Le 5 février 1484, le sénéchal de Bourgogne Philippe Pot, représentant de la Princesse prend la parole. Il invoque le principe de la souveraineté, qui dénie le droit naturel des princes à gouverner. Les députés s’en remettent à la sagesse du roi, donc à la Régente. Le duc d’Orléans, qui n’obtient même pas d’être nommé tuteur de Charles VIII, est très fâché et surtout vexé. Il se révolte ouvertement contre le pouvoir, entraînant dans son sillage la noblesse de Bretagne. Ce mécontentement du duc d’Orléans engendre la « Guerre folle », qui se termine avec l’emprisonnement de l’insoumis en 1488. Pendant ce temps, Anne de Beaujeu doit faire face aux seigneurs du sud-ouest, qui, ayant des velléités d’indépendance, ne se doutent pas qu’ils vont être mis au pas par une femme à l’énergie guerrière. L’expression « une main de fer dans un gant de velours » trouve ici toute sa signification. Le 9 septembre 1488, le duc de Bretagne François II vient à mourir. Il est hors de question de laisser échapper cette province tant convoitée. La Régente se charge du règlement de la succession, faisant rompre définitivement l’union (établie par procuration, mais valable) de la petite duchesse héritière avec Maximilien de Habsbourg. Le nouvel époux est tout trouvé : il se nomme Charles VIII.

Anne de Bretagne a donc failli être la belle-mère du roi de France. Ce mariage est fort important, car il est le premier pas vers l’annexion du Duché de Bretagne par la couronne de France. Le 6 décembre 1491, Anne de Bretagne épouse en deuxièmes noces au château de Langeais le roi de France Charles VIII. Partant du principe qu’il faut battre le fer tant qu’il est chaud et surtout craignant un coup de force des Autrichiens, ce mariage se déroule trois mois avant que ne parvienne à la cour l’acte d’annulation du Pape, d’ailleurs antidaté par celui-ci.
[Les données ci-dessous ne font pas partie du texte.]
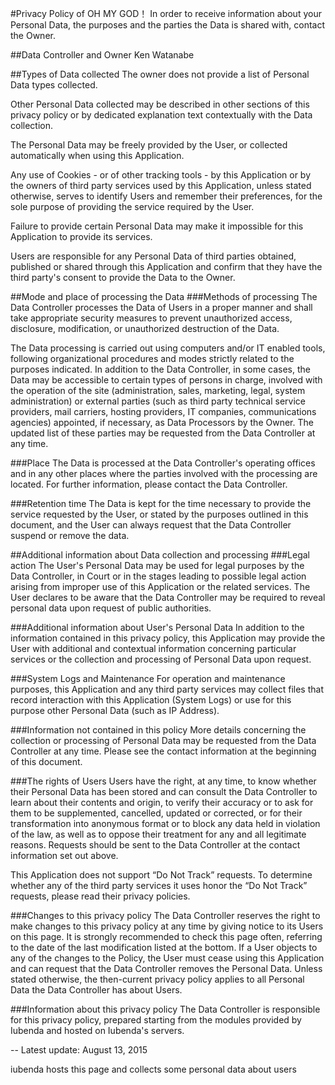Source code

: #Privacy Policy of OH MY GOD！
In order to receive information about your Personal Data, the purposes and the parties the Data is shared with, contact the Owner.

##Data Controller and Owner
Ken Watanabe

##Types of Data collected
The owner does not provide a list of Personal Data types collected.

Other Personal Data collected may be described in other sections of this privacy policy or by dedicated explanation text contextually with the Data collection.

The Personal Data may be freely provided by the User, or collected automatically when using this Application.

Any use of Cookies - or of other tracking tools - by this Application or by the owners of third party services used by this Application, unless stated otherwise, serves to identify Users and remember their preferences, for the sole purpose of providing the service required by the User.

Failure to provide certain Personal Data may make it impossible for this Application to provide its services.

Users are responsible for any Personal Data of third parties obtained, published or shared through this Application and confirm that they have the third party's consent to provide the Data to the Owner.


##Mode and place of processing the Data
###Methods of processing
The Data Controller processes the Data of Users in a proper manner and shall take appropriate security measures to prevent unauthorized access, disclosure, modification, or unauthorized destruction of the Data.

The Data processing is carried out using computers and/or IT enabled tools, following organizational procedures and modes strictly related to the purposes indicated. In addition to the Data Controller, in some cases, the Data may be accessible to certain types of persons in charge, involved with the operation of the site (administration, sales, marketing, legal, system administration) or external parties (such as third party technical service providers, mail carriers, hosting providers, IT companies, communications agencies) appointed, if necessary, as Data Processors by the Owner. The updated list of these parties may be requested from the Data Controller at any time.


###Place
The Data is processed at the Data Controller's operating offices and in any other places where the parties involved with the processing are located. For further information, please contact the Data Controller.


###Retention time
The Data is kept for the time necessary to provide the service requested by the User, or stated by the purposes outlined in this document, and the User can always request that the Data Controller suspend or remove the data.


##Additional information about Data collection and processing
###Legal action
The User's Personal Data may be used for legal purposes by the Data Controller, in Court or in the stages leading to possible legal action arising from improper use of this Application or the related services.
The User declares to be aware that the Data Controller may be required to reveal personal data upon request of public authorities.


###Additional information about User's Personal Data
In addition to the information contained in this privacy policy, this Application may provide the User with additional and contextual information concerning particular services or the collection and processing of Personal Data upon request.


###System Logs and Maintenance
For operation and maintenance purposes, this Application and any third party services may collect files that record interaction with this Application (System Logs) or use for this purpose other Personal Data (such as IP Address).


###Information not contained in this policy
More details concerning the collection or processing of Personal Data may be requested from the Data Controller at any time. Please see the contact information at the beginning of this document.


###The rights of Users
Users have the right, at any time, to know whether their Personal Data has been stored and can consult the Data Controller to learn about their contents and origin, to verify their accuracy or to ask for them to be supplemented, cancelled, updated or corrected, or for their transformation into anonymous format or to block any data held in violation of the law, as well as to oppose their treatment for any and all legitimate reasons. Requests should be sent to the Data Controller at the contact information set out above.

This Application does not support “Do Not Track” requests.
To determine whether any of the third party services it uses honor the “Do Not Track” requests, please read their privacy policies.


###Changes to this privacy policy
The Data Controller reserves the right to make changes to this privacy policy at any time by giving notice to its Users on this page. It is strongly recommended to check this page often, referring to the date of the last modification listed at the bottom. If a User objects to any of the changes to the Policy, the User must cease using this Application and can request that the Data Controller removes the Personal Data. Unless stated otherwise, the then-current privacy policy applies to all Personal Data the Data Controller has about Users.


###Information about this privacy policy
The Data Controller is responsible for this privacy policy, prepared starting from the modules provided by Iubenda and hosted on Iubenda's servers.


--
Latest update: August 13, 2015

iubenda hosts this page and collects some personal data about users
Si la reine de France ne pouvait être bigame, elle le fut pourtant dans les faits.

Le jour du mariage, le génie d’Anne de Beaujeu frappe encore. Elle fait signer à la petite duchesse aux hermines, lors de l’échange des contrats, une clause stipulant qu’en cas d’absence d’héritier mâle, il est convenu qu’elle a l’obligation d’épouser le successeur de Charles VIII. De cette façon la Bretagne reste française. Si Anne et Charles ont un fils, il sera roi et gardera le Duché dans son apanage. Sinon la reine devra convoler avec le nouveau roi de France, ce qui accroît les chances d’enfanter un prince… Mais Anne ne peut être régente indéfiniment. Le petit roi commence à ronger son frein. Cela fait huit ans qu’il attend de régner. C’est maintenant un grand garçon de vingt et un ans et il fait clairement comprendre à sa sœur aînée qu’il est temps de raccrocher. Après avoir on ne peut mieux servi la France, Anne de Beaujeu s’éloigne alors du trône. En 1503, Pierre de Beaujeu s’éteint laissant Anne administrer avec le talent qu’on lui connaît les terres des Bourbons. La régente de France reparaîtra sur la scène politique quelques années plus tard, en apportant son appui à son gendre, connétable de Bourbon, accusé de trahison par le roi François 1er.

Anne de Beaujeu a 23 ans à la mort de Louis XI et, malgré sa jeunesse elle a prouvé l’excellence de son administration. En mettant au pas les grands seigneurs et en agrandissant le royaume, et tout cela sans verser le sang du peuple, elle a ainsi parachevé l’œuvre de son père.